“Touring beautiful Taiwan” is what pop diva Jody Chiang (江蕙) said she plans to do following her retirement from the stage.
Chiang wrapped up her 44-year career on Sunday evening with the final show in a 25-concert farewell tour that was marked by copious amounts of tears onstage and in the audience.
“The microphone in my hand was my toy when I was a child. It is the most valuable thing in my life, but after tonight it no longer belongs to me,” the 54-year-old singer said at the Kaohsiung Arena.
Photo: CNA
“There have been hardships, but also people who helped me along the way,” she said, thanking those who mentored her throughout her career.
“I believe that my parents would have been pleased to see the amount of love I received from everyone. God gave me this voice and made me the luckiest person in the world,” Chiang said before breaking down in tears.
Chiang announced on Jan. 2 that she was going to retire after staging a 16-concert farewell tour.
Photo: CNA
There was such a buying frenzy when the three-day window for ticket sales opened that fans overwhelmed the official ticketing site and convenience store ticketing kiosks, drawing widespread complaints. Chiang later announced she would add nine concerts to the tour to cope with the demand.
Her farewell tour began with a concert at the Taipei Arena on July 25.
To symbolize the end of her career, at the end of the concert on Sunday, Chiang placed one of her favorite microphones in a embellished glass casket, locked with box with a key and threw the key out into the audience.
Photo: Chang Chung-i, Taipei Times
About 10,000 keys then showered the stage from the arena’s rooftop.
In a recent interview with the Liberty Times (the Taipei Times’ sister newspaper), Chiang, when asked how she fared over the 51-day span of the concerts, said it was the most confusing and tumultuous period of her career.
She said that when she made the decision to retire, it was simply to give herself a calm, quiet life, but preparing for the tour was so stressful that it left her often unable to sleep well or eat properly for most of the year.
“I did not expect my decision to have such impact,” Chiang said, referring to many fans who said their lives now felt off-kilter in the wake of her decision to retire.
The number of elderly people who made their first visit to the Taipei Arena to attend one of her farewell concerts, many of them in wheelchairs pushed by their children, had deeply moved her, Chiang said, adding that the images were burned into her memory.
“Seeing those images, I was disturbed and felt it would be hard to let go,” Chiang said, adding that she began to wonder if her decision to retire from the stage might have been too selfish.
The continuous entreaties by fans to keep singing made her feel even guiltier, she said, adding that she often could not sleep after the concerts, wondering if she had made the right decision in retiring.
However, words are like water, which cannot be taken back once thrown out, she said.

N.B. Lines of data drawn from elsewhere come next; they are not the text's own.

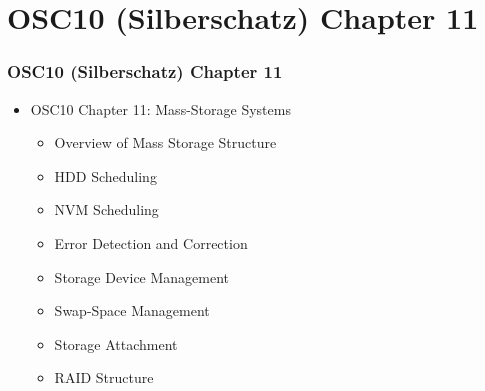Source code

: \documentclass[aspectratio=169, xcolor=table, notheorems, hyperref={pdfpagelabels=false}]{beamer}
\begin{document}
\section{OSC10 (Silberschatz) Chapter 11}
\begin{frame}
\frametitle{OSC10 (Silberschatz) Chapter 11}
  \begin{itemize}
  \item OSC10 Chapter 11: Mass-Storage Systems
  \begin{itemize}
  \item Overview of Mass Storage Structure
  \item HDD Scheduling
  \item NVM Scheduling
  \item Error Detection and Correction
  \item Storage Device Management
  \item Swap-Space Management
  \item Storage Attachment
  \item RAID Structure
  \end{itemize}
  \end{itemize}
  \vfill \null
\end{frame}

\end{document}
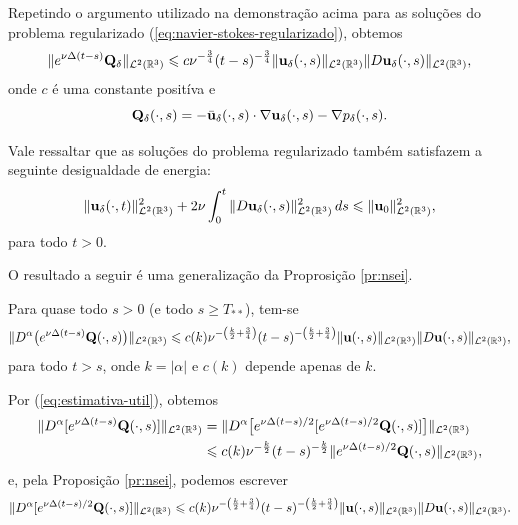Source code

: Repetindo o argumento utilizado na demonstração acima para as soluções do problema regularizado (\ref{eq:navier-stokes-regularizado}), obtemos
\begin{equation} \label{eq:2.11}
    \Vert e^{\nu\Delta(t-s)} \mathbf{Q}_\delta \Vert_{\mathcal{L}^2(\mathbb{R}^3)} \leqslant c \nu^{-\frac{3}{4}}(t - s)^{-\frac{3}{4}} \Vert \mathbf{u}_\delta(\cdot,s) \Vert_{\mathcal{L}^2(\mathbb{R}^3)} \Vert D\mathbf{u}_\delta(\cdot,s) \Vert_{\mathcal{L}^2(\mathbb{R}^3)},
\end{equation}
onde $c$ é uma constante positíva e
\[
    \mathbf{Q}_\delta(\cdot,s) = -\bar{\mathbf{u}}_\delta(\cdot,s) \cdot \nabla \mathbf{u}_\delta(\cdot,s) - \nabla p_\delta(\cdot,s).
\]

\obs Vale ressaltar que as soluções do problema regularizado também satisfazem a seguinte desigualdade de energia:
\begin{equation} \label{eq:desigualdade-de-energia-regularizado}
    \Vert \mathbf{u}_\delta(\cdot,t) \Vert_{\mathcal{L}^2(\mathbb{R}^3)}^2 + 2\nu \int_0^t \Vert D\mathbf{u}_\delta(\cdot,s) \Vert^2_{\mathcal{L}^2(\mathbb{R}^3)} \,ds \leqslant \Vert \mathbf{u}_0 \Vert_{\mathcal{L}^2(\mathbb{R}^3)}^2,
\end{equation}
para todo $t > 0$.

O resultado a seguir é uma generalização da Proprosição \ref{pr:nsei}.

\begin{pbox} \label{pr:DaQ}
    Para quase todo $s > 0$ (e todo $s \geqslant T_{**}$), tem-se
    \[
        \Vert D^{\alpha} \big( e^{\nu\Delta(t-s)}\mathbf{Q}(\cdot,s)\big) \Vert_{\mathcal{L}^2(\mathbb{R}^3)} \leqslant c(k) \nu^{-\left( \frac{k}{2} + \frac{3}{4} \right)} (t - s)^{-\left( \frac{k}{2} + \frac{3}{4}\right)} \Vert \mathbf{u}(\cdot,s) \Vert_{\mathcal{L}^2(\mathbb{R}^3)} \Vert D\mathbf{u}(\cdot,s) \Vert_{\mathcal{L}^2(\mathbb{R}^3)},
    \]
    para todo $t > s$, onde $k = |\alpha|$ e $c(k)$ depende apenas de $k$.
\end{pbox}
\begin{prf}
    Por (\ref{eq:estimativa-util}), obtemos
    \[
        \begin{aligned}
            \Vert D^\alpha [e^{\nu \Delta (t - s)} \mathbf{Q}(\cdot,s)] \Vert_{\mathcal{L}^2(\mathbb{R}^3)} &= \Vert D^\alpha \big[e^{\nu \Delta (t - s)/2} [ e^{\nu \Delta (t - s)/2} \mathbf{Q}(\cdot,s) ] \big] \Vert_{\mathcal{L}^2(\mathbb{R}^3)}\\ 
            &\leqslant c(k) \nu^{-\frac{k}{2}} (t - s)^{-\frac{k}{2}} \Vert e^{\nu\Delta(t-s)/2} \mathbf{Q}(\cdot,s) \Vert_{\mathcal{L}^2(\mathbb{R}^3)},
        \end{aligned}
    \]
    e, pela Proposição \ref{pr:nsei}, podemos escrever
    \[
        \Vert D^\alpha [e^{\nu \Delta (t - s)/2} \mathbf{Q}(\cdot,s)] \Vert_{\mathcal{L}^2(\mathbb{R}^3)} \leqslant c(k) \nu^{-\left( \frac{k}{2} + \frac{3}{4} \right)} (t - s)^{-\left( \frac{k}{2} + \frac{3}{4} \right)} \Vert \mathbf{u}(\cdot,s) \Vert_{\mathcal{L}^2(\mathbb{R}^3)} \Vert D\mathbf{u}(\cdot,s) \Vert_{\mathcal{L}^2(\mathbb{R}^3)}.
    \]
\end{prf}

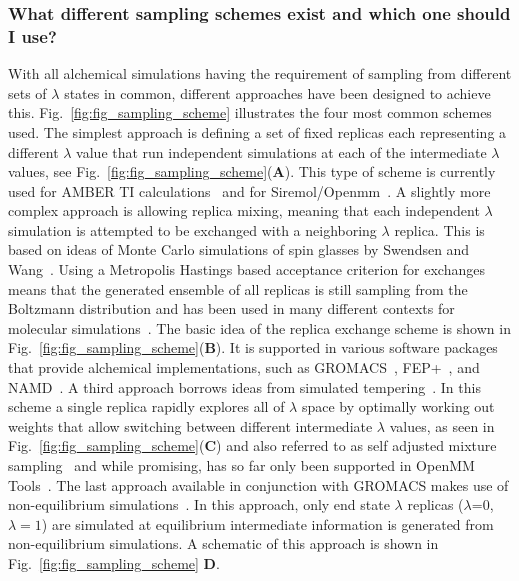 \documentclass[9pt,bestpractices]{livecoms}
\begin{document}
\subsubsection{What different sampling schemes exist and which one should I use?}
\label{sec:sampling_schemes}
With all alchemical simulations having the requirement of sampling from different sets of $\lambda$ states in common, different approaches have been designed to achieve this. Fig.~\ref{fig:fig_sampling_scheme} illustrates the four most common schemes used. The simplest approach is defining a set of fixed replicas each representing a different $\lambda$ value that run independent simulations at each of the intermediate $\lambda$ values, see Fig.~\ref{fig:fig_sampling_scheme}(\textbf{A}). This type of scheme is currently used for AMBER TI calculations~\cite{song2019} and for Siremol/Openmm~\cite{}. A slightly more complex approach is allowing replica mixing, meaning that each independent $\lambda$ simulation is attempted to be exchanged with a neighboring $\lambda$ replica. This is based on ideas of Monte Carlo simulations of spin glasses by Swendsen and Wang~\cite{swendsen1986replica}. Using a Metropolis Hastings based acceptance criterion for exchanges means that the generated ensemble of all replicas is still sampling from the Boltzmann distribution and has been used in many different contexts for molecular simulations~\cite{sugita2000multidimensionala,sugita1999replicaexchangea, woods2003developmenta, jiang2010free}. The basic idea of the replica exchange scheme is shown in Fig.~\ref{fig:fig_sampling_scheme}(\textbf{B}). It is supported in various software packages that provide alchemical implementations, such as GROMACS~\cite{aldeghi2015accurate}, FEP+~\cite{wang2015accurate}, and NAMD~\cite{jiang2019computing}. A third approach borrows ideas from simulated tempering~\cite{marinari1992simulateda}. In this scheme a single replica rapidly explores all of $\lambda$ space by optimally working out weights that allow switching between different intermediate $\lambda$ values, as seen in Fig.~\ref{fig:fig_sampling_scheme}(\textbf{C}) and also referred to as self adjusted mixture sampling~\cite{lyubartsev1992newa, li2007simulated, tan2017optimally} and while promising, has so far only been supported in OpenMM Tools~\cite{andrearizzi2019choderalab}. The last approach available in conjunction with GROMACS makes use of non-equilibrium simulations~\cite{aldeghi2018accurate}. In this approach, only end state $\lambda$ replicas ($\lambda$=0, $\lambda=1$) are simulated at equilibrium intermediate information is generated from non-equilibrium simulations. A schematic of this approach is shown in Fig.~\ref{fig:fig_sampling_scheme} \textbf{D}. 
\end{document}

Born in 1961, Chiang began her singing career at the age of 10 by entertaining patrons at bars to supplement the earnings of her father and mother, a budaixi (布袋戲, glove theater) puppet maker and a food vendor respectively.
She released close to 60 albums and more than 800 songs, and is often credited for championing Hoklo (also known as Taiwanese) songs at a time when Mandarin pop music was the mainstream on the airwaves.

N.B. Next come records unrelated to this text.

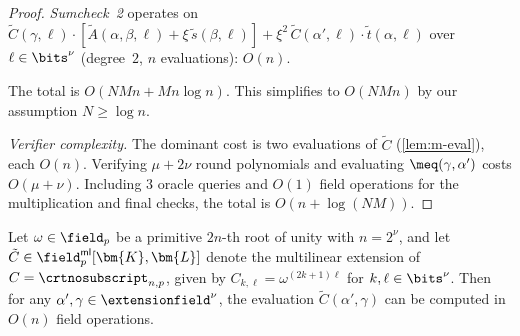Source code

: \begin{proof}
\emph{Sumcheck~2} operates on $\tilde{C}(\gamma,\ell) \cdot
[\tilde{A}(\alpha,\beta,\ell) + \xi\,\tilde{s}(\beta,\ell)]
 + \xi^2\,\tilde{C}(\alpha',\ell)\cdot\tilde{t}(\alpha,\ell)$
over $\ell \in \bits^\nu$ (degree~$2$, $n$ evaluations): $O(n)$.

The total is $O(NMn + Mn\log n)$. This simplifies to $O(NMn)$ by our assumption $N \ge \log n$.

\emph{Verifier complexity.}
The dominant cost is two evaluations of $\tilde{C}$ (\cref{lem:m-eval}), each $O(n)$. Verifying $\mu+2\nu$ round polynomials and evaluating $\meq(\gamma,\alpha')$ costs $O(\mu+\nu)$. Including $3$ oracle queries and $O(1)$ field operations for the multiplication and final checks, the total is $O(n + \log(NM))$.
\end{proof}

\begin{lemma}\label{lem:m-eval}
    Let $\omega \in \field_p$ be a primitive $2n$-th root of unity with $n = 2^\nu$, and let $\tilde{C} \in \field_p^{\mathsf{ml}}[\bm{K},\bm{L}]$ denote the multilinear extension of $C = \crtnosubscript_{n,p}$, given by $C_{k,\ell} = \omega^{(2k+1)\ell}$ for $k,\ell \in \bits^\nu$. Then for any $\alpha', \gamma \in \extensionfield^\nu$, the evaluation $\tilde{C}(\alpha', \gamma)$ can be computed in $O(n)$ field operations.
\end{lemma}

Asked what she intended to do in retirement, Chiang said that while the question had bothered her fans, it was one that she kept asking as well.
Given that 54 is a fairly young to retire, she has plenty of years ahead of her, so she initially thought about doing charity work, perhaps using some of the money from her farewell concerts to establish a public welfare fund, Chiang said.
However, she learned that establishing such a fund is complicated and time-consuming and that she would need additional funding for long-term projects, she said.
So for now she has volunteered to be a “lifetime spokesperson” for the Pxmart welfare foundation, Chiang said.
She said that as a celebrity, she was in the habit of staying at home and being extra careful whenever she left, but now that her career is ending she could go back to being just “a common person named Chiang Hui.”
Chiang said she planned to rest, and then travel around Taiwan.